• _YOUR GOAL_: Of all the lines in these entries, count those that contain "sigma" and give only the total.

Stored entries
════════

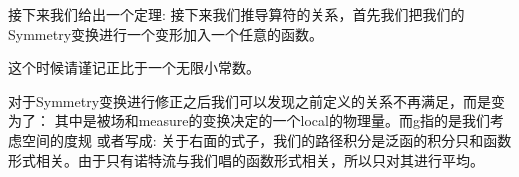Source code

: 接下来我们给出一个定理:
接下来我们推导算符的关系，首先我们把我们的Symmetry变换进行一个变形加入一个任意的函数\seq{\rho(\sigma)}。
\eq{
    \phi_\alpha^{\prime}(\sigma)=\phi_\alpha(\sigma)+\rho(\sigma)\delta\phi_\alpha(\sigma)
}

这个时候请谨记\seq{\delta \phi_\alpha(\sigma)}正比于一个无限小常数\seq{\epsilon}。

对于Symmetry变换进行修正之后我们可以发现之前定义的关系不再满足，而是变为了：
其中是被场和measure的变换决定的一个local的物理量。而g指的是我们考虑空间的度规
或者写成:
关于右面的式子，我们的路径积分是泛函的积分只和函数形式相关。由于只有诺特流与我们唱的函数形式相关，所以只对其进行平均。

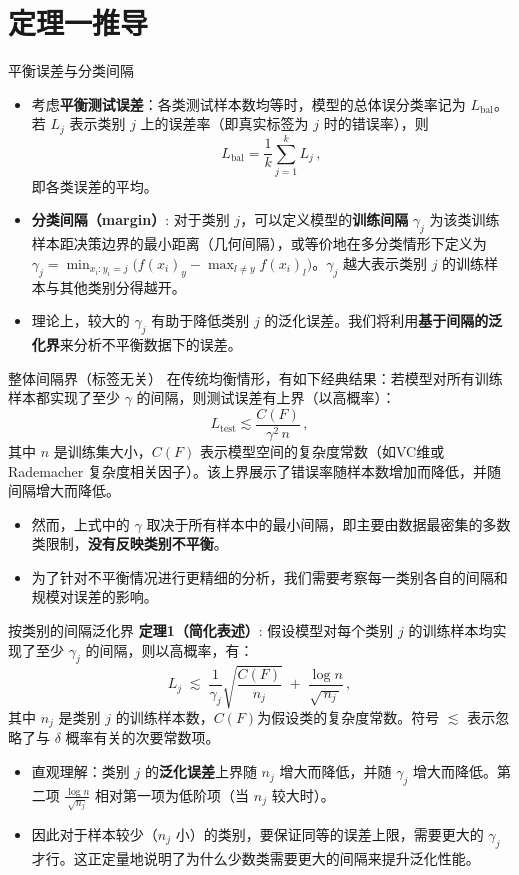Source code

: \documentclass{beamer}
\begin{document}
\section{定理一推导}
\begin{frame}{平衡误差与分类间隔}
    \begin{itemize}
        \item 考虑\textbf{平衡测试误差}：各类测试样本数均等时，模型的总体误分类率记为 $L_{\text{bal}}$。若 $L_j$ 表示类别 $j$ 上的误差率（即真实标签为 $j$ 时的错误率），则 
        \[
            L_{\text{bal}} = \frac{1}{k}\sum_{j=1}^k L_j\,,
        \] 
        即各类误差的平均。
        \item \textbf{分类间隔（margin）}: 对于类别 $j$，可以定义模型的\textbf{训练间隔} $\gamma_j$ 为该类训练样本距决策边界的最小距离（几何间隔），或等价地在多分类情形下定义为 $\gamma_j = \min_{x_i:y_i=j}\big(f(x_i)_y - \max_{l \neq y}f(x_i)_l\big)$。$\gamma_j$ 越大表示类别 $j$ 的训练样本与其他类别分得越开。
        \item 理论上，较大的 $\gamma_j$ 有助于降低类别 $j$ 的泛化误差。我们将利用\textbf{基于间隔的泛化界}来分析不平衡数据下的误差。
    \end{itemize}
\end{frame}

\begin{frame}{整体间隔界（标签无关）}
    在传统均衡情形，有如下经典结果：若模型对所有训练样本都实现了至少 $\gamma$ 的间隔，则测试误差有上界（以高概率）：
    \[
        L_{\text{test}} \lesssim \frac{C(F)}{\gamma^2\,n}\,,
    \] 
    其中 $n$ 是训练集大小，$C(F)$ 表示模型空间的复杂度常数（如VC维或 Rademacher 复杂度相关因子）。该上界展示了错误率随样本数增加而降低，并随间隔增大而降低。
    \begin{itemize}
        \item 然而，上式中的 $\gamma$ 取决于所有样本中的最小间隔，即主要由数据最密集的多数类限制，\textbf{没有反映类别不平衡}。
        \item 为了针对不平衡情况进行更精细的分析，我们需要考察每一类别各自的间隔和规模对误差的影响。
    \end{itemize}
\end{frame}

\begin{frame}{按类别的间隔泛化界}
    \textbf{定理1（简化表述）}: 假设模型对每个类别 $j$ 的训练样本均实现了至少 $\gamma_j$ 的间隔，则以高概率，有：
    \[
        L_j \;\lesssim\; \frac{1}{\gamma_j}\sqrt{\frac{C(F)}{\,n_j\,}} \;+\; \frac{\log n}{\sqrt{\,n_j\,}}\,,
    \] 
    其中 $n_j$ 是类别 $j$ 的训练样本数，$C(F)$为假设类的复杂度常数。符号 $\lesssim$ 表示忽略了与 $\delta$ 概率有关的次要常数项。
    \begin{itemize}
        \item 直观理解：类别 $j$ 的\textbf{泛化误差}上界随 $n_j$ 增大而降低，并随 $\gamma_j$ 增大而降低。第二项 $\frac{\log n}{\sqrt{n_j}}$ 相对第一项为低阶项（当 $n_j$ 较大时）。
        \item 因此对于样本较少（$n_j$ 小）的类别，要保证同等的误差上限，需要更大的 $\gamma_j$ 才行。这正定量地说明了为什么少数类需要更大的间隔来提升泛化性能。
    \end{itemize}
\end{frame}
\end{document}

════════

• _RESULT_: 3